Non poteva sapere, lo sventurato, che neppure questo rispetto avrebbe avuto dal Regime. Del suo suicidio non si parlò se non sulla stampa straniera e a tutte le testate nazionali fu trasmesso divieto di accettare necrologi, compreso quello della vedova. Il commento che meglio sintetizza la bassezza dell’autorità politica resta quello di Achille Starace: «È morto da vero ebreo, si è gettato da una torre per risparmiare un colpo di pistola». La questura ordinò che le esequie si svolgessero di notte: solo l’ostinazione della moglie permise alle spoglie di Formíggini di sfilare verso il crematorio alla luce del giorno (anche se di primissima mattina), accompagnate da pochisimi parenti ed amici, 30 poliziotti in divisa ed altri in borghese che annotavano i nomi dei presenti.
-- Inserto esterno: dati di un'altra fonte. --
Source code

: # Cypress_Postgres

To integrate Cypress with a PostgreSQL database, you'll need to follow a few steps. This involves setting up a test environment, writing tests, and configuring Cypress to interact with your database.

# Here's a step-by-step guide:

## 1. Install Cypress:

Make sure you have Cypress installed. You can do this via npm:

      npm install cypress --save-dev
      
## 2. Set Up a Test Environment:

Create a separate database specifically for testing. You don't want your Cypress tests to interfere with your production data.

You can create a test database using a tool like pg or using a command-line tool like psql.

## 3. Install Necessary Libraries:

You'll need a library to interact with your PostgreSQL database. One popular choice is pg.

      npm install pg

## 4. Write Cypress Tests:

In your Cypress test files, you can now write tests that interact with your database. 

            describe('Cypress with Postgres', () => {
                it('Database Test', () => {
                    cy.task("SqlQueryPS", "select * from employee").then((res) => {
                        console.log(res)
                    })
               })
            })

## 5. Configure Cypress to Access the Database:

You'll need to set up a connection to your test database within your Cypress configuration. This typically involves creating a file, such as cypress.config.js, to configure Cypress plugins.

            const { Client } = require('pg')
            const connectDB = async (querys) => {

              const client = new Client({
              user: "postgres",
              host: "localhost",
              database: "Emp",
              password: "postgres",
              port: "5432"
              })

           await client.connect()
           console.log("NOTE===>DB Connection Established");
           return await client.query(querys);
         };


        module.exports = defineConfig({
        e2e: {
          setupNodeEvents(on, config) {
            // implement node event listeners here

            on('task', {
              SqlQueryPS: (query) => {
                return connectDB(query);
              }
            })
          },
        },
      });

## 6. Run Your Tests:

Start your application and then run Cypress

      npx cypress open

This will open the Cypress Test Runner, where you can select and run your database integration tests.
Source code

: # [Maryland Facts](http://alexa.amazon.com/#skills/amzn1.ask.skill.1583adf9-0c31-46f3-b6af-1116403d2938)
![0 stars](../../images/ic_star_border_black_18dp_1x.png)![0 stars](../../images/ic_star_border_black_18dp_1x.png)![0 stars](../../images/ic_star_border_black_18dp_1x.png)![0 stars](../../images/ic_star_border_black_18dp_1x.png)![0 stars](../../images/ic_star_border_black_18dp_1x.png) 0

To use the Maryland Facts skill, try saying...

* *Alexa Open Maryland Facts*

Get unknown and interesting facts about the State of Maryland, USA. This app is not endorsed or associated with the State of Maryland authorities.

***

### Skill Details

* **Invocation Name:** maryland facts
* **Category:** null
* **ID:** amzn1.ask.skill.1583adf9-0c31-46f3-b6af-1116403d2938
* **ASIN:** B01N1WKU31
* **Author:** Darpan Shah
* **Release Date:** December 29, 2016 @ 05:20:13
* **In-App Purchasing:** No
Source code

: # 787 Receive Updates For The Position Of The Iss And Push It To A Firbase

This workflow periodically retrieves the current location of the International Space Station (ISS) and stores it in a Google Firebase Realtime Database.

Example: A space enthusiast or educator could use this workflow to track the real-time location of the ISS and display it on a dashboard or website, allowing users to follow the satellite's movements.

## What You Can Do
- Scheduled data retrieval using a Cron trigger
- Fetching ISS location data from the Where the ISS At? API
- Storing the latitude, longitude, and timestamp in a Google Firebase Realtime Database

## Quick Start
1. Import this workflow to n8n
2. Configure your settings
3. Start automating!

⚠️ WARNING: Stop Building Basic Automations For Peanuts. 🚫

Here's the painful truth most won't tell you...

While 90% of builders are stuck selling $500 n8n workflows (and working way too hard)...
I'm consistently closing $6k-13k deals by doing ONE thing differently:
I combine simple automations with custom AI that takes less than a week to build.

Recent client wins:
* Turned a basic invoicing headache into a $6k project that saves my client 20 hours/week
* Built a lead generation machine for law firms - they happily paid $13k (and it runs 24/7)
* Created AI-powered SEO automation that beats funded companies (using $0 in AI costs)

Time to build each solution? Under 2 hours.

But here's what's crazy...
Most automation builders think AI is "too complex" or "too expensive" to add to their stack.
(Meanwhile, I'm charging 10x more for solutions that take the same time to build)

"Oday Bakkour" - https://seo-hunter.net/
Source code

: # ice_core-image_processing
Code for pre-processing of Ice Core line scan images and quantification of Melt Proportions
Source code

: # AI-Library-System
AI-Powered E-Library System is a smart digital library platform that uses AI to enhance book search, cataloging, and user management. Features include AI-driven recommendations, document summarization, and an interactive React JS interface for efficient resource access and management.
Avrebbe forse commentato, il defunto, con un sonoro «Mihi confricor», sua scherzosa latinizzazione per esprimere «Me ne frego».
Compito nostro, oggi e in futuro, tributargli il giusto rispetto.
Foto via www.fotomuseo.it; http://www.stampalternativa.it; www.culturalnews.it
Cara Laura Dabbene,
desidero ringraziarla per questa bella lettura che ha fatto del mio piccolo libriccino: lei è riuscita a penetrare nel senso che volevo assegnare alla breve narrazione della vita di Formiggini: come l’ironia può contrastare il muro della stupidità dittatoriale.
Grazie davvero e… cari auguri per il nuovo anno.